Ricette

L’acquacotta di Rosanna

immagine dell'acquacotta toscana

Una settimana al mare per la pace dei nervi e una settimana a cavallo, in quel della Maremma toscana per placare gli istinti più sfrenati.

immagine dell'acquacotta toscana

Proprio mentre ero in Maremma ho alloggiato in un agriturismo dall’accoglienza unica: il podere stiaccia. È lì che ho conosciuto l’eccezionale cuoca Rosanna e il suo garbato marito Graziano. Tra una specialità e l’altra, Rosanna mi ha svelato la ricetta dell’acquacotta toscana. Una ricetta, quella dell’acquacotta, nata come piatto povero, perché per cucinarla si sceglievano alimenti rimasti in dispensa, come il pane raffermo e le verdure che l’orto offriva.

Ricordo ancora quando alla domanda quanto tempo impiega a cuocere? “la Rosanna” mi rispose: Bah, oh che ti devo dire, l’acquacotta quando bolle l’è bell’e cotta! Dunque, quando nell’ultimo passaggio della ricetta non troverete il tempo di cottura, evitate di farvi la mia stessa domanda, ma controllate se in pentola bolle qualcosa…

Ingredienti dell’acquacotta

Per gli ingredienti dell’acquacotta: scegliere solo quello che c’è nell’orto…

  • cipolla: 2
  • sedano (foglie + coste): 1 costa
  • erbette (bietole, spinaci o cicoria): 100 g
  • patate: 4
  • pomodoro fresco: 400 g
  • concentrato di pomodoro (una punta)
  • aglio: 4 spicchi
  • sale
  • dado misto (1/2)
  • pane casereccio raffermo
  • parmimgiano
  • olio extravergine di oliva
  • uova: 4
  • mentuccia: 3 rametti

Preparazione dell’acquacotta

In una pentola capiente mettete a cuocere, con acqua e sale, le patate sbucciate e tagliate a metà, il sedano, 4 spicchi di aglio interi, le cipolle tagliate a fettine, la mentuccia e i pomodori a pezzi. Se scegliete la cicoria selvatica, è consigliabile sbollentarla a parte per qualche minuto, così da eliminarne il sapore amaro non a tutti gradito. Va aggiunta, inoltre, in un secondo momento, mentre quella coltivata può essere messa fin dall’inizio.
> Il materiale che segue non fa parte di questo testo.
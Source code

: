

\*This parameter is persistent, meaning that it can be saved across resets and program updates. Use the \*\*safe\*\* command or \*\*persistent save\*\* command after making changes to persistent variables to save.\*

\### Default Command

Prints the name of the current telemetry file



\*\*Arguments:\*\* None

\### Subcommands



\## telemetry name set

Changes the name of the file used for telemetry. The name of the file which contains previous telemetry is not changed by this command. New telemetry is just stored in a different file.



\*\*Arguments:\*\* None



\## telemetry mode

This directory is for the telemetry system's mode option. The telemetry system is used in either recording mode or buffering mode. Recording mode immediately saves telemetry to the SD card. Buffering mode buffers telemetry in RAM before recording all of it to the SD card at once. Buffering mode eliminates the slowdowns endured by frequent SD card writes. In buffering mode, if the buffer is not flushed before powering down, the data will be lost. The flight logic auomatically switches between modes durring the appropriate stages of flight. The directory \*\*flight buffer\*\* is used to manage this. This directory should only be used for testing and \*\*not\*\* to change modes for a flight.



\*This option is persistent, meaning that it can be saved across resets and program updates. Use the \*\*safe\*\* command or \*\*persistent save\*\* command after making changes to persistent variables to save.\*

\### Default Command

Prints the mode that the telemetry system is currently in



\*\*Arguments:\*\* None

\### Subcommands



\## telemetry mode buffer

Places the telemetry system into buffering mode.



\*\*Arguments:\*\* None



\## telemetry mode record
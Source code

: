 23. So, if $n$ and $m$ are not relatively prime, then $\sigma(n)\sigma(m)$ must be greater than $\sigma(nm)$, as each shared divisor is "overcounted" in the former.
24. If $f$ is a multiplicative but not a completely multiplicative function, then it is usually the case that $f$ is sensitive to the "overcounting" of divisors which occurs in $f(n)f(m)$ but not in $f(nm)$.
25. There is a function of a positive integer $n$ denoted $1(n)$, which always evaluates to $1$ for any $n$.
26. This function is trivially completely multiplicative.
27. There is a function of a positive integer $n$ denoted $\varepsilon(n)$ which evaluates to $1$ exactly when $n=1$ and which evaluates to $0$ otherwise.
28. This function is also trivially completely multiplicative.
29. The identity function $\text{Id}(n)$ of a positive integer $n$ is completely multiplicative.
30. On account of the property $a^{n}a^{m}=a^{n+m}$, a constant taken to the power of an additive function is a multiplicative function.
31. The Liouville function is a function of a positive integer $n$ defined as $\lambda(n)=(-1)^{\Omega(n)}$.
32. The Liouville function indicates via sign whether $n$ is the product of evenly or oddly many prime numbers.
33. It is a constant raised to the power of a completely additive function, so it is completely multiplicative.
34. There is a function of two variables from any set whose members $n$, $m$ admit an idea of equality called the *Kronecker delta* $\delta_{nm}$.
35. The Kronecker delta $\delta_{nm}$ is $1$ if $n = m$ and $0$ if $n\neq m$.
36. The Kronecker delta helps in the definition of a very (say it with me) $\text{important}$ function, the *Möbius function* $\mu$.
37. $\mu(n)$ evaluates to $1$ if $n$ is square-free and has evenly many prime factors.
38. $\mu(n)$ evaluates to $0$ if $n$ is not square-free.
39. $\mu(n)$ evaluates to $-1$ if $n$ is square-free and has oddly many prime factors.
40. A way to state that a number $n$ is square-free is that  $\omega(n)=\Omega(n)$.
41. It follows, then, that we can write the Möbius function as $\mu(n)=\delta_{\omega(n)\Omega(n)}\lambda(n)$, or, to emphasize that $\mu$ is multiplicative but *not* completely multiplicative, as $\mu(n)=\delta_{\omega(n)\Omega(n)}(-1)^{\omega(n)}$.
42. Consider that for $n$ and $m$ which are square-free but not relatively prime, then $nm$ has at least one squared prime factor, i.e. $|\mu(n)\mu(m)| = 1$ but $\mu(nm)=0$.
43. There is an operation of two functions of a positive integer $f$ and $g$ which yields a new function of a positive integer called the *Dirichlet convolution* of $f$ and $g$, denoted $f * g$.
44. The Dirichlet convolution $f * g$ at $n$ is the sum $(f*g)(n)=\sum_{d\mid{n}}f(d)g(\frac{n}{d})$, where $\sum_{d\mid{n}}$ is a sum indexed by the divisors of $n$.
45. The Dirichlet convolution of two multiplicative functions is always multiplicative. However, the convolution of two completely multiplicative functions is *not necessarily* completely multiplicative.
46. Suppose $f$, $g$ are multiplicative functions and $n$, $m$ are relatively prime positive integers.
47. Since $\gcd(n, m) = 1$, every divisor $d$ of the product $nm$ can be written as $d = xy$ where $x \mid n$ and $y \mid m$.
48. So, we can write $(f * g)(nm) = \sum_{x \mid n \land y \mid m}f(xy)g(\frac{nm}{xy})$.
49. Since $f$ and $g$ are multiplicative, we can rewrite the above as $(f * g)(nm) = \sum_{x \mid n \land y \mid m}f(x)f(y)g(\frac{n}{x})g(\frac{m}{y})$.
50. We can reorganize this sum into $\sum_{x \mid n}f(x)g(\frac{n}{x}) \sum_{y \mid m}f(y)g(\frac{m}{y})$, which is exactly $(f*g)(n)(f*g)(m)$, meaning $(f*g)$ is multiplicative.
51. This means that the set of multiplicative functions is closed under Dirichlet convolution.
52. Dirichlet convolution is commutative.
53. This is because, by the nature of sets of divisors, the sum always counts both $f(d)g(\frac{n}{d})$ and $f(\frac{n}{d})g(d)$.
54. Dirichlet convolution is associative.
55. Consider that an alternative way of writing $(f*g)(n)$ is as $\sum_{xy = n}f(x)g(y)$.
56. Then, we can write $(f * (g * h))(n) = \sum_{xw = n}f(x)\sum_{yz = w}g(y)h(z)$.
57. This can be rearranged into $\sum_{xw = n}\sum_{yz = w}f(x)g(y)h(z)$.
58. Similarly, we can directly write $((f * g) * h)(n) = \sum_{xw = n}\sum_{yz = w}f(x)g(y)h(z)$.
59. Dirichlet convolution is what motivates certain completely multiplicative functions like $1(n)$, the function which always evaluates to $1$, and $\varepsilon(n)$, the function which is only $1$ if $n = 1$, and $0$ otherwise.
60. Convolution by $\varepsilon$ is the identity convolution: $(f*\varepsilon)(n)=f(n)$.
A metà cottura aggiungete un uovo a persona, cotto in camicia nel brodo della stessa zuppa. A cottura ultimata, versate sul pane casereccio (in genere sono sufficienti due fette sottili a persona), il brodo di cottura insieme con la cicoria, le patate e l’uovo in camicia, in modo da avere presenti per ogni piatto tutti gli ingredienti.

Servite la zuppa in una scodella fonda e mettete un filo di olio extravergine di oliva e a piacere una manciata di parmigiano o pecorino. da servire con il “rivolto”.